Wednesday
Jan112012

Cultural Black Holes

Perhaps the best story The Onion has ever done, a family found alive in the suburbs:

Upon discovery, the family was rushed back to civilization. Attempts to reassimilate the Holsapples into metropolitan living with a trip to the Art Institute of Chicago and dinner at a nice Peruvian restaurant were met with resistance.

“When we got to the museum, the family became quite agitated,” psychologist Dr. Allan Green said. “Jay kept calling all the modern art ‘weird’ and Meredith said, ‘If we wanted to look at art, we could just go to Deck The Walls at the mall.’”

Green feared that the family was not ready to rejoin urban life after having received little or no cultural stimuli in the suburbs for nearly a decade.

Indeed, the suburbs are cultural black holes, sucking dry everything interesting about mankind. In its place: cars, gigantic streets, parking lots, bigger cars, 23¢ off toothpaste, carefully manicured street medians, stores that are 150 yards or more from the street, even bigger cars, and rows and rows of lawns.

Surely the epitome of suburban life is the lawn: an utterly useless and void patch of grass. Too small to use as a field for recreational activities. Just big enough to warrant the purchase of a gas-powered lawn mower. A facade of country living at best, the suburban lawn drains time, money, and resources from its owners, giving nothing in return.
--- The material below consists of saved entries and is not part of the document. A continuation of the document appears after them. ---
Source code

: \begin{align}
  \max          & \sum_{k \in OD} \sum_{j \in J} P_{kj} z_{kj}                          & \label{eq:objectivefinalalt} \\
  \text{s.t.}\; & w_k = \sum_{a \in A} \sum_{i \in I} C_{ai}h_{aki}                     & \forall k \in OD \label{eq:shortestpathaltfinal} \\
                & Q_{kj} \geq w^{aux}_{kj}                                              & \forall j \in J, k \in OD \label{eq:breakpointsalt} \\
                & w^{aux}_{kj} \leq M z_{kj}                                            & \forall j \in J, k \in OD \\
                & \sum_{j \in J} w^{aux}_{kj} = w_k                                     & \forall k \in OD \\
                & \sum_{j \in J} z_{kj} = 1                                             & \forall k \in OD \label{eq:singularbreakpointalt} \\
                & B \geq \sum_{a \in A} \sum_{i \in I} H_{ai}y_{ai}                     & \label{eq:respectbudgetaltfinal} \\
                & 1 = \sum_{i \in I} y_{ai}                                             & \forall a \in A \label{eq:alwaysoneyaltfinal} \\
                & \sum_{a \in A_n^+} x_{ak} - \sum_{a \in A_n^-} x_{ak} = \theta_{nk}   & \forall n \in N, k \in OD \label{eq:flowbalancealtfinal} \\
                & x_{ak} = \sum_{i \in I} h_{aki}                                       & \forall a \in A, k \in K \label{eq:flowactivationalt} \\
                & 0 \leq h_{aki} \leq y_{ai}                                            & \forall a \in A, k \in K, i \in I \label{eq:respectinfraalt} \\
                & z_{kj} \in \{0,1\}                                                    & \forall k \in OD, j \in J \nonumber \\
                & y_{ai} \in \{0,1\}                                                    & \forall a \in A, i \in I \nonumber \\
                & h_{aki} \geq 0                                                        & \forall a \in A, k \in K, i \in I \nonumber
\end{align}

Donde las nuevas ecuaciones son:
Futhermore, lawns push everything farther apart. Lawns cover more surface area in the US than irrigated corn. Farther apart means more time spent in cars, driving around. Arcade Fire put it well in their album, The Suburbs, where this lyric is found in two songs:

First they built the road
Then they built the town
That’s why we’re still driving around
And around and around and around and around
And around and around and around and around
And around and around and around and around

Less time in real places. With real people. Two things the suburbs were engineered to keep us away from.